───── SOURCE RECORDS

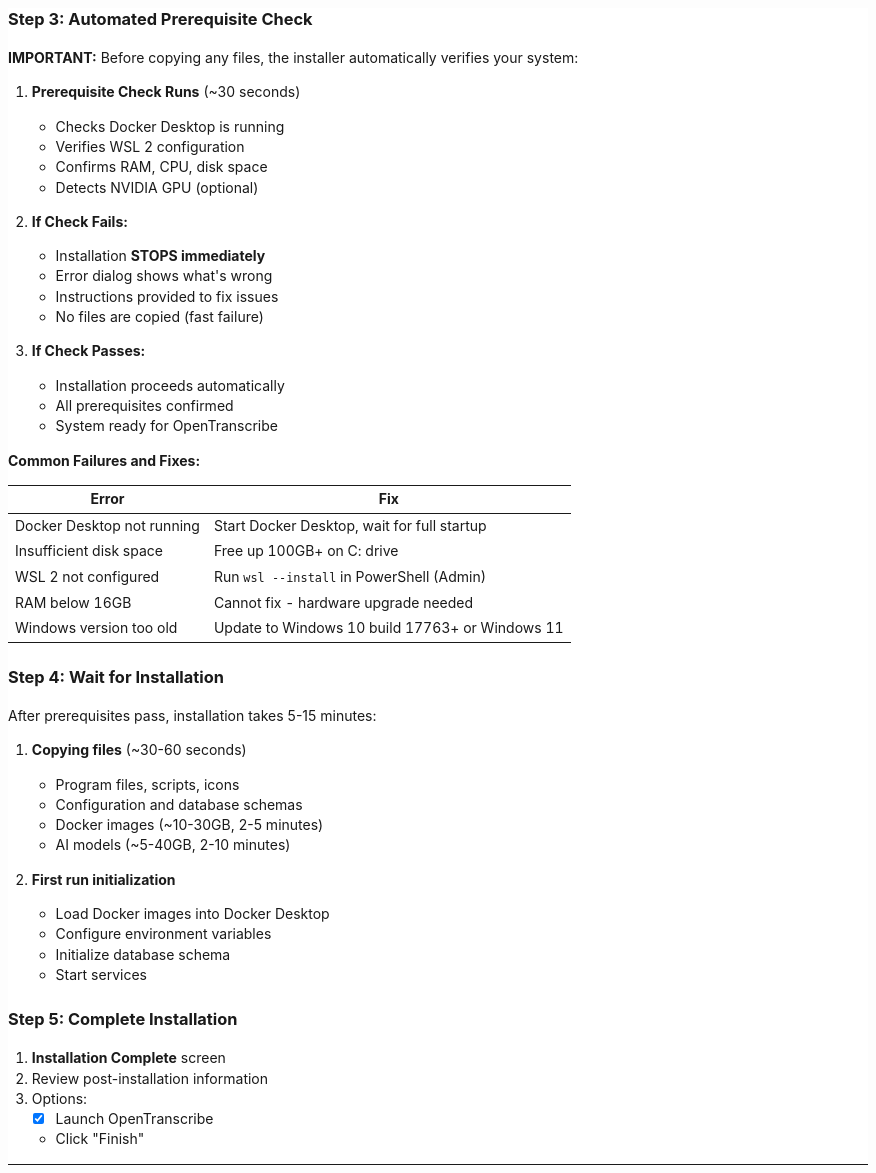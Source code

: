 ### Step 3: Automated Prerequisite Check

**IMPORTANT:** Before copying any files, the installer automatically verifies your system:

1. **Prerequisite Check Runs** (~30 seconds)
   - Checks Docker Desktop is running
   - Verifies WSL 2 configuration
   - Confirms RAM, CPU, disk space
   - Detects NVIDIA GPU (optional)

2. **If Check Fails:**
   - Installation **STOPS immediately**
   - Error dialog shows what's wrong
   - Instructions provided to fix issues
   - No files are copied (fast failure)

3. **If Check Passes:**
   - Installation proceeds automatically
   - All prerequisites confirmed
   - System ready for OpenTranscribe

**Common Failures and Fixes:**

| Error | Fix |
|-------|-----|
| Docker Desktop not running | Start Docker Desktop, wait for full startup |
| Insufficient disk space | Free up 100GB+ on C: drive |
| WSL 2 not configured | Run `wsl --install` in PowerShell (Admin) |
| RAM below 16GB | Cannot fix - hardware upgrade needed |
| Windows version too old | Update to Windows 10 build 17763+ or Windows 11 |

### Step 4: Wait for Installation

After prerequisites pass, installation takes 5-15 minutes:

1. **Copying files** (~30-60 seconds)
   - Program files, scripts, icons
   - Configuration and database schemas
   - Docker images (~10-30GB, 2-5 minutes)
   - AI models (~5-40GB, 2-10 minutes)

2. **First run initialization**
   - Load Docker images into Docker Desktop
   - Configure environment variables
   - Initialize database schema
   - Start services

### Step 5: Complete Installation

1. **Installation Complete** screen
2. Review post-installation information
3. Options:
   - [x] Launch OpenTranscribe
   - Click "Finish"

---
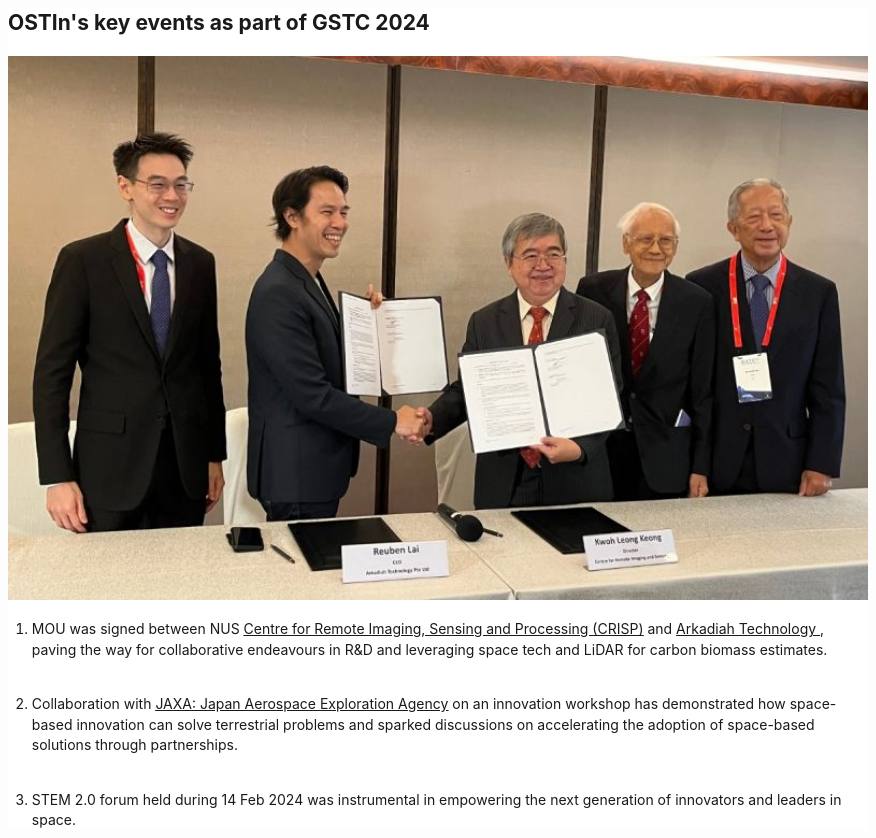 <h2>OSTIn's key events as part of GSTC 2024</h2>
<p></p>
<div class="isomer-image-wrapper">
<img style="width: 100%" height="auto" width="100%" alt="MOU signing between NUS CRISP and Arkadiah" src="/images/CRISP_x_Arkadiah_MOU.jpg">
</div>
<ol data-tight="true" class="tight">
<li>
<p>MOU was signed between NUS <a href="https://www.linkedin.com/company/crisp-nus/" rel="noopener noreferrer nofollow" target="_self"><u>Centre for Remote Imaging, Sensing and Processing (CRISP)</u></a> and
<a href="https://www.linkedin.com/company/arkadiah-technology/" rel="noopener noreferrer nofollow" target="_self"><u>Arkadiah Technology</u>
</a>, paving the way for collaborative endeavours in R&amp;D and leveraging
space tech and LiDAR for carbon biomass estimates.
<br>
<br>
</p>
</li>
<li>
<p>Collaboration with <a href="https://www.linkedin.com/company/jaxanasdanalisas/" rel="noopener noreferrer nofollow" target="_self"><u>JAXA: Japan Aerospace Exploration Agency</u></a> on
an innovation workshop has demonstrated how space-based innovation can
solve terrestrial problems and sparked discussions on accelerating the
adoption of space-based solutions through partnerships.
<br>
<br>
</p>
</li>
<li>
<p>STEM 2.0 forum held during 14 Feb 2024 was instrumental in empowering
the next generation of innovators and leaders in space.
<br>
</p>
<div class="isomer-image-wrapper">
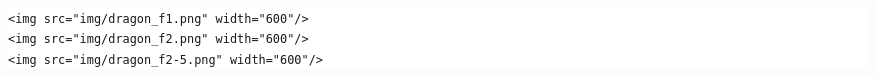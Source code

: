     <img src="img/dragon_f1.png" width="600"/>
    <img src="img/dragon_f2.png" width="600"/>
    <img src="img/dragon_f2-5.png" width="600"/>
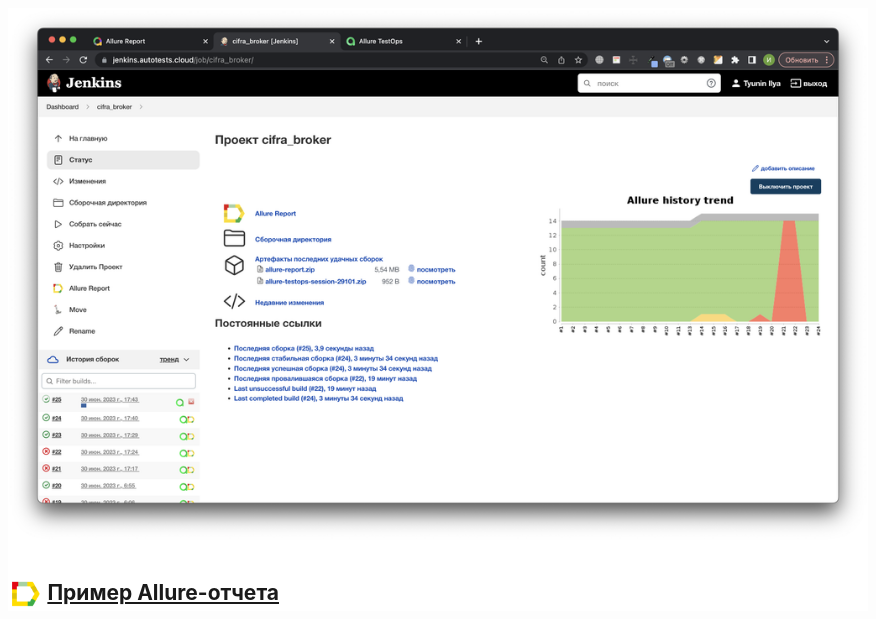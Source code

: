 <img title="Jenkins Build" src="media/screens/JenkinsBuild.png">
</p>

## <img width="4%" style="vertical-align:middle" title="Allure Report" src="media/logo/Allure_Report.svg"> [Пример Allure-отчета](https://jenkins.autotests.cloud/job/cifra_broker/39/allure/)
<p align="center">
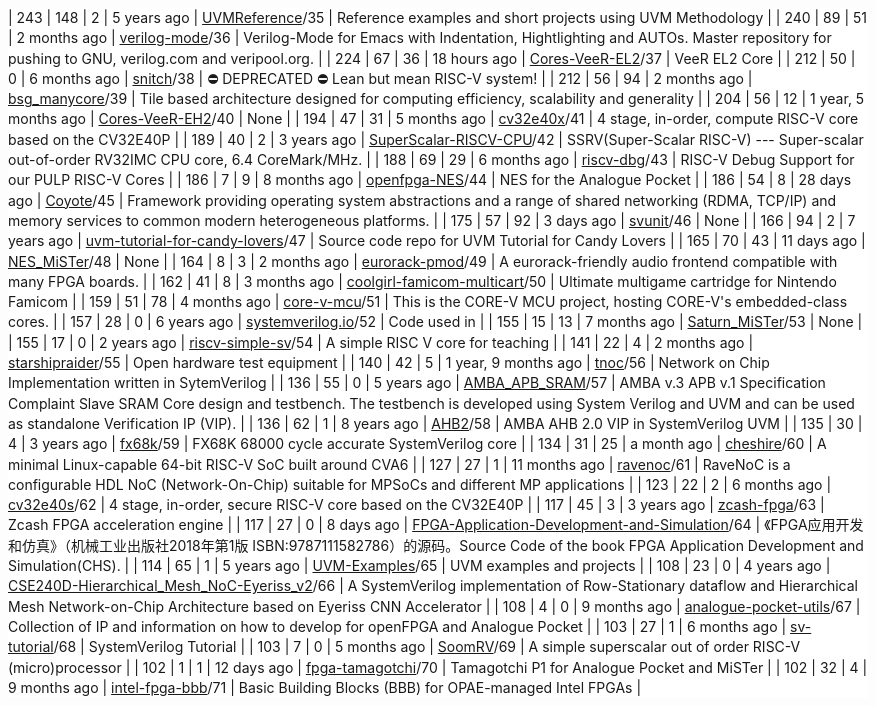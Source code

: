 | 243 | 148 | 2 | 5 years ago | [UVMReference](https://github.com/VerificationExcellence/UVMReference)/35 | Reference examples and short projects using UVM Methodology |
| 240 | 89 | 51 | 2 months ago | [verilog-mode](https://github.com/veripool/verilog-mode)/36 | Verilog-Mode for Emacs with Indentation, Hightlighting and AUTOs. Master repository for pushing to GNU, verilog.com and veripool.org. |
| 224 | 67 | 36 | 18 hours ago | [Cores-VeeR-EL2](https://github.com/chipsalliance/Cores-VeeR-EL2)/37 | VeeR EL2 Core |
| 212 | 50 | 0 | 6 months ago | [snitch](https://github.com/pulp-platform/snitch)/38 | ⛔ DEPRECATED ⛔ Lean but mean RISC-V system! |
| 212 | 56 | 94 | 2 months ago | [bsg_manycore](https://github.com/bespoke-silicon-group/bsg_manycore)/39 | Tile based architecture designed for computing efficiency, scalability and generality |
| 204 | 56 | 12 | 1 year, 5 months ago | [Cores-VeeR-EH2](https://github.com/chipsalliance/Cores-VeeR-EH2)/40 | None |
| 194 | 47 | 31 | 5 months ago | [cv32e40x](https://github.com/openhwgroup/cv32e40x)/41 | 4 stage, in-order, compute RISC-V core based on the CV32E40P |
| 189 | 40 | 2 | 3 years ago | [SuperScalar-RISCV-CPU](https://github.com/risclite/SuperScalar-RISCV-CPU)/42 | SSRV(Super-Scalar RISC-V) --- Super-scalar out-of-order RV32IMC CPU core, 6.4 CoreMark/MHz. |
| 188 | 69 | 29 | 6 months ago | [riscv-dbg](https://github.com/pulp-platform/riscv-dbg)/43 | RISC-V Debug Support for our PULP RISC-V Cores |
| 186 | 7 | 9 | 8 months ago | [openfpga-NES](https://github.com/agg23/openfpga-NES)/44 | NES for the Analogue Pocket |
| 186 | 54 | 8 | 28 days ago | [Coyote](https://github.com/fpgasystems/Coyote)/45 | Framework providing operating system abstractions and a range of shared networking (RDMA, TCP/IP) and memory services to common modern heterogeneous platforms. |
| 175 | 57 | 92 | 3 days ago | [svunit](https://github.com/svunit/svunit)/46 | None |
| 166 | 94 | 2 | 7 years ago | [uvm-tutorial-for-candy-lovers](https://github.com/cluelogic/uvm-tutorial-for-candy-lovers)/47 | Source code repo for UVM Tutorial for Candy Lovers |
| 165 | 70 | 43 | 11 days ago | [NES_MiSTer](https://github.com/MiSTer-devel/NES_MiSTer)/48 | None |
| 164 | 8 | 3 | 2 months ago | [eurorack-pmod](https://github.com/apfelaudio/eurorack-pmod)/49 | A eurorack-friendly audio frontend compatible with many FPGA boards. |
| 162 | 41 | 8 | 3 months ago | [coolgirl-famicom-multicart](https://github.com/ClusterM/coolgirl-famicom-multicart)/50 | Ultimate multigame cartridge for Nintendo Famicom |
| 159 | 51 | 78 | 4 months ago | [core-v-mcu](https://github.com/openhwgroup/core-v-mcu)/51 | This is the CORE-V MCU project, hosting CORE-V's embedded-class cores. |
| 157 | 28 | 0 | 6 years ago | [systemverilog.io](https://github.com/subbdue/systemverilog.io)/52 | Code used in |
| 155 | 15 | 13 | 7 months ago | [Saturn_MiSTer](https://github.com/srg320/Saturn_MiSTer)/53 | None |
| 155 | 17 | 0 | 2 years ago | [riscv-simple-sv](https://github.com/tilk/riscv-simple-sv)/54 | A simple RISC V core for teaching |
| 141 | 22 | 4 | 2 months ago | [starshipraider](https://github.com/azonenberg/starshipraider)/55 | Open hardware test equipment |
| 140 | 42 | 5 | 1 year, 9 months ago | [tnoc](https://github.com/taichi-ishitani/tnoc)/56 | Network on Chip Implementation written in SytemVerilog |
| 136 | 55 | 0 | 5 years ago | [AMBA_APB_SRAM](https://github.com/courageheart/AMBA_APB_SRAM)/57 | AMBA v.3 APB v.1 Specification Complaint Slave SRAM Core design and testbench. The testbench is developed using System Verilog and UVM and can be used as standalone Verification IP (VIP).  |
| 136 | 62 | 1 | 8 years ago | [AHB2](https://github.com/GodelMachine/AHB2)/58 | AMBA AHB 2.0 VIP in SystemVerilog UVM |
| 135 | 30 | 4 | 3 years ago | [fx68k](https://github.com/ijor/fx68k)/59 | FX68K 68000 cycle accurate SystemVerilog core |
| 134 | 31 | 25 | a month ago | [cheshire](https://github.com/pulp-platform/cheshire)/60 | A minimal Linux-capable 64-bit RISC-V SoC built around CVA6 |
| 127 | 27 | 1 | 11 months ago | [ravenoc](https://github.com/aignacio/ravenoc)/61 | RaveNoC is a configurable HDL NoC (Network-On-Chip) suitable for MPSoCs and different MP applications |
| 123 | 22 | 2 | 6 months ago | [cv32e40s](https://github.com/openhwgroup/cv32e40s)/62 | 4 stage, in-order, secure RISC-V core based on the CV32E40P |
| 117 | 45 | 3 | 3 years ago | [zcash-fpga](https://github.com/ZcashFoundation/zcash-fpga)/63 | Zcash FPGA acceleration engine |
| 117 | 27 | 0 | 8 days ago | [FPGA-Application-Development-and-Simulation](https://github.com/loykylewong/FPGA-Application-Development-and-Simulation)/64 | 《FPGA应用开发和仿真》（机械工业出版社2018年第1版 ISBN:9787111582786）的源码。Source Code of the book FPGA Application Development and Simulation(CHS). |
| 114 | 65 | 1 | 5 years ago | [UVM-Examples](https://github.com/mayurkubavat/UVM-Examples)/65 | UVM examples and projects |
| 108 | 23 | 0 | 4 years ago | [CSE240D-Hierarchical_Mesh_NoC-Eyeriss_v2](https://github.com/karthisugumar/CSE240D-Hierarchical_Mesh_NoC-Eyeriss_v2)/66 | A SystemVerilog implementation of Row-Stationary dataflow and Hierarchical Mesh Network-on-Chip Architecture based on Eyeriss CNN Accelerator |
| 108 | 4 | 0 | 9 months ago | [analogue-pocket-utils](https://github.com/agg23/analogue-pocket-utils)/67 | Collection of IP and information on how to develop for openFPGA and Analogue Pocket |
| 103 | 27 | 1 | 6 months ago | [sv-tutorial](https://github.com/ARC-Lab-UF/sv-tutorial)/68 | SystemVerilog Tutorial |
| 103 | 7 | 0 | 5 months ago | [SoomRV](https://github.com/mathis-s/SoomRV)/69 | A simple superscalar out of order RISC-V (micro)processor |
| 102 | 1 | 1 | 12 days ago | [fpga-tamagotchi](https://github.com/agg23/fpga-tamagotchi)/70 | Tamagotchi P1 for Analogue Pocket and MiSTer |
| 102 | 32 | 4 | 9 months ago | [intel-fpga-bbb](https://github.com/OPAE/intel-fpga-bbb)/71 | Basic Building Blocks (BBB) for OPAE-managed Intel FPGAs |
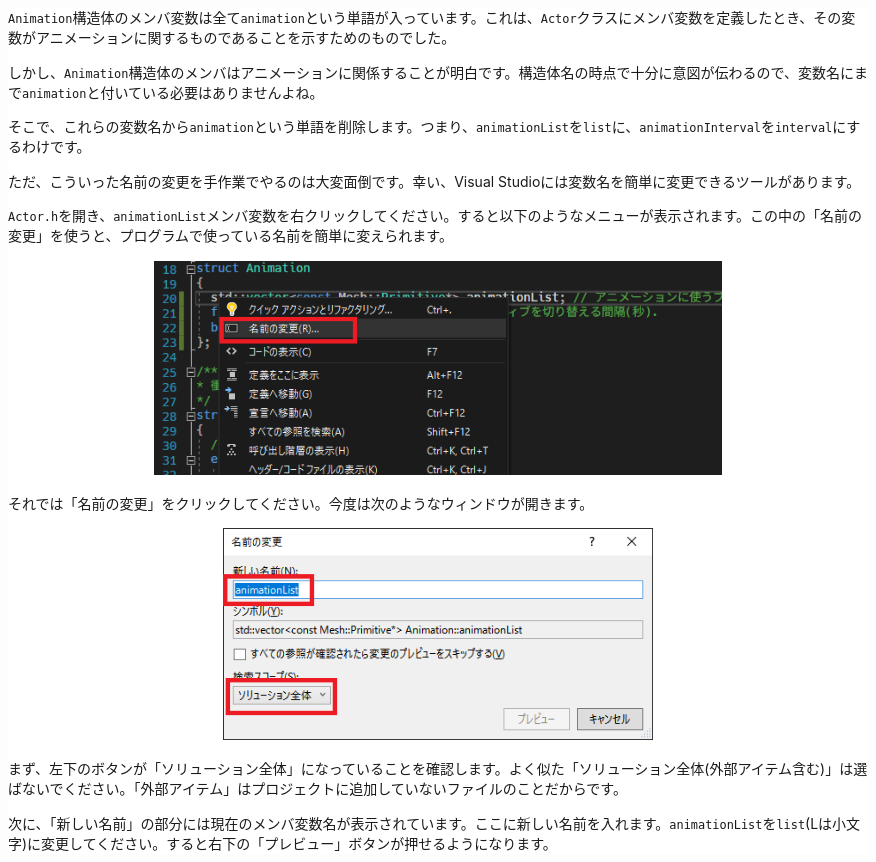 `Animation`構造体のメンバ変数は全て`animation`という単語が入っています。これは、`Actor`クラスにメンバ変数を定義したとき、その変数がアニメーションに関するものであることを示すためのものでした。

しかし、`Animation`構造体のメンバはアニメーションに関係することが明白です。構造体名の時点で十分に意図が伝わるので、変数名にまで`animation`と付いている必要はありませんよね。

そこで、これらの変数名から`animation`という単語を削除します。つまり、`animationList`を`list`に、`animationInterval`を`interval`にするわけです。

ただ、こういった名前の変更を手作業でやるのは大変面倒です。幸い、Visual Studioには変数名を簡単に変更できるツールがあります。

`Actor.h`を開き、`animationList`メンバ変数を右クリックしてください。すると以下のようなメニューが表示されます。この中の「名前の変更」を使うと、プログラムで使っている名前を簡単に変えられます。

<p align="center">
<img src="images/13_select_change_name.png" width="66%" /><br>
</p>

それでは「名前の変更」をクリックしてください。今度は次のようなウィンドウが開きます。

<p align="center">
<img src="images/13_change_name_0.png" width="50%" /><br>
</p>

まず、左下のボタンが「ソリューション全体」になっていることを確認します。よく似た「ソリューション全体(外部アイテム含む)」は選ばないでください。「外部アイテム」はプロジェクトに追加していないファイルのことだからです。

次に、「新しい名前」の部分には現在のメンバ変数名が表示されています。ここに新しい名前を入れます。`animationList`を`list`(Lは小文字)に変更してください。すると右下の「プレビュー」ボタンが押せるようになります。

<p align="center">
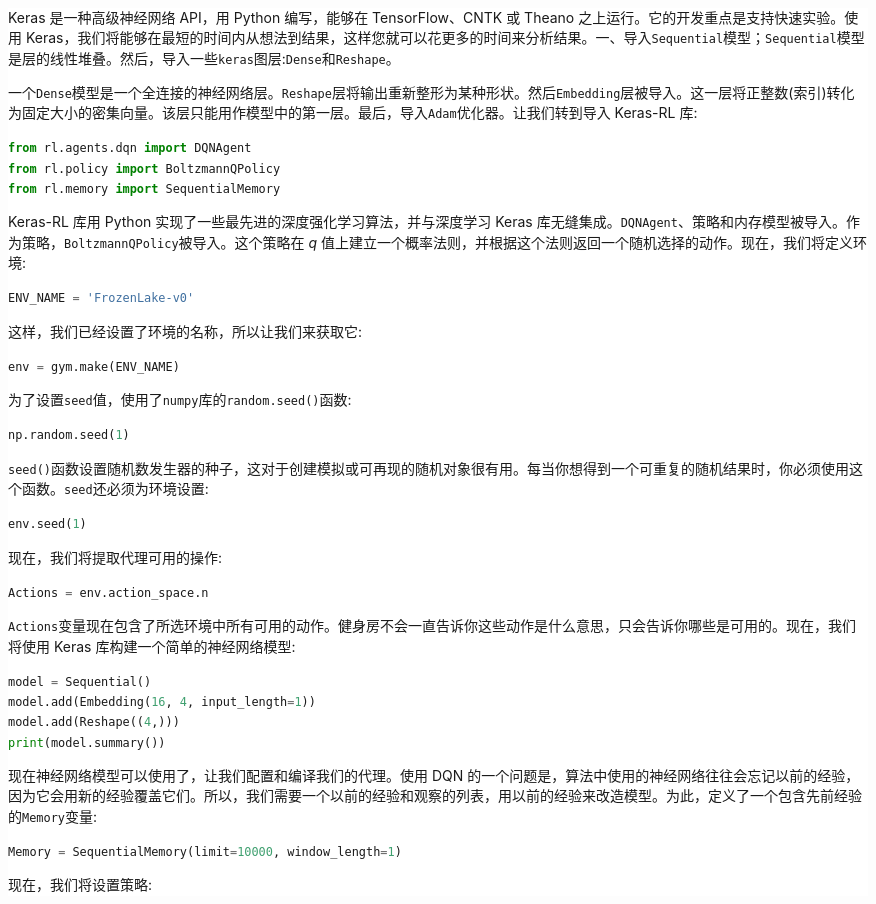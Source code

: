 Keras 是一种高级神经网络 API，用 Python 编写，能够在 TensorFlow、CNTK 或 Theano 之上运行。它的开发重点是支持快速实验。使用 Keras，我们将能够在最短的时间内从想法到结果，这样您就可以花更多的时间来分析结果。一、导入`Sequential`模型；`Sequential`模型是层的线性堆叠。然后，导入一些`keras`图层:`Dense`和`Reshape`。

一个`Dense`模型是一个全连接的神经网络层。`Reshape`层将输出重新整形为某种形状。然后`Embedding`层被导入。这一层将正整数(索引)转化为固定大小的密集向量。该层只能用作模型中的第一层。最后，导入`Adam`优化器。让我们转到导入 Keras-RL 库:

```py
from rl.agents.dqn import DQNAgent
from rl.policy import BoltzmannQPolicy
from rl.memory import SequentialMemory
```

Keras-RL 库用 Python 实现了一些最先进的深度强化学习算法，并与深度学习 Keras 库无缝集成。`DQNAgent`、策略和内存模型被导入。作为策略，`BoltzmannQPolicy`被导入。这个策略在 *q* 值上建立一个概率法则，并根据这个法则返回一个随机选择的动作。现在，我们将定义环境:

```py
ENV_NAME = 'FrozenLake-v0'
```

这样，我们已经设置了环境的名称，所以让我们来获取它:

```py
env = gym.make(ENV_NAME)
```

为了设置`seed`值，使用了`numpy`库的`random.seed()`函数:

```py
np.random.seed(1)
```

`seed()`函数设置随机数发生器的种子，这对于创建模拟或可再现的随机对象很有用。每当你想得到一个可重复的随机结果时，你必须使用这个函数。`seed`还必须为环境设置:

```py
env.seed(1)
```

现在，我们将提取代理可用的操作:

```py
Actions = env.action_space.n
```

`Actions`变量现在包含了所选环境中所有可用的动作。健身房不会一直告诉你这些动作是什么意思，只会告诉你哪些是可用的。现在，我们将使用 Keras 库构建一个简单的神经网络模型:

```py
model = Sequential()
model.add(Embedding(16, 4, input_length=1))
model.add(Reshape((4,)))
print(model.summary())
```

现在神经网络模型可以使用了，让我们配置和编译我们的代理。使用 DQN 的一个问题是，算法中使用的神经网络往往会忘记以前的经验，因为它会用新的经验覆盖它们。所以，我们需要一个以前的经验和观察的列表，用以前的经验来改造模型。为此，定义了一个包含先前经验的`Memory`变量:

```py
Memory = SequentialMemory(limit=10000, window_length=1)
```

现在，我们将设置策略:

──────────

→ WORK TO COMPLETE: Look through the listing above for the line with "2. **First run initialization**" and the line with "<p>STEM 2.0 forum". Write out exactly those lines and everything between, leaving out pictures.

→ TASK ANSWER:
2. **First run initialization**
   - Load Docker images into Docker Desktop
   - Configure environment variables
   - Initialize database schema
   - Start services

### Step 5: Complete Installation

1. **Installation Complete** screen
2. Review post-installation information
3. Options:
   - [x] Launch OpenTranscribe
   - Click "Finish"

---
 <h2>OSTIn's key events as part of GSTC 2024</h2>
<p></p>
<div class="isomer-image-wrapper">
<img style="width: 100%" height="auto" width="100%" alt="MOU signing between NUS CRISP and Arkadiah" src="/images/CRISP_x_Arkadiah_MOU.jpg">
</div>
<ol data-tight="true" class="tight">
<li>
<p>MOU was signed between NUS <a href="https://www.linkedin.com/company/crisp-nus/" rel="noopener noreferrer nofollow" target="_self"><u>Centre for Remote Imaging, Sensing and Processing (CRISP)</u></a> and
<a href="https://www.linkedin.com/company/arkadiah-technology/" rel="noopener noreferrer nofollow" target="_self"><u>Arkadiah Technology</u>
</a>, paving the way for collaborative endeavours in R&amp;D and leveraging
space tech and LiDAR for carbon biomass estimates.
<br>
<br>
</p>
</li>
<li>
<p>Collaboration with <a href="https://www.linkedin.com/company/jaxanasdanalisas/" rel="noopener noreferrer nofollow" target="_self"><u>JAXA: Japan Aerospace Exploration Agency</u></a> on
an innovation workshop has demonstrated how space-based innovation can
solve terrestrial problems and sparked discussions on accelerating the
adoption of space-based solutions through partnerships.
<br>
<br>
</p>
</li>
<li>
<p>STEM 2.0 forum held during 14 Feb 2024 was instrumental in empowering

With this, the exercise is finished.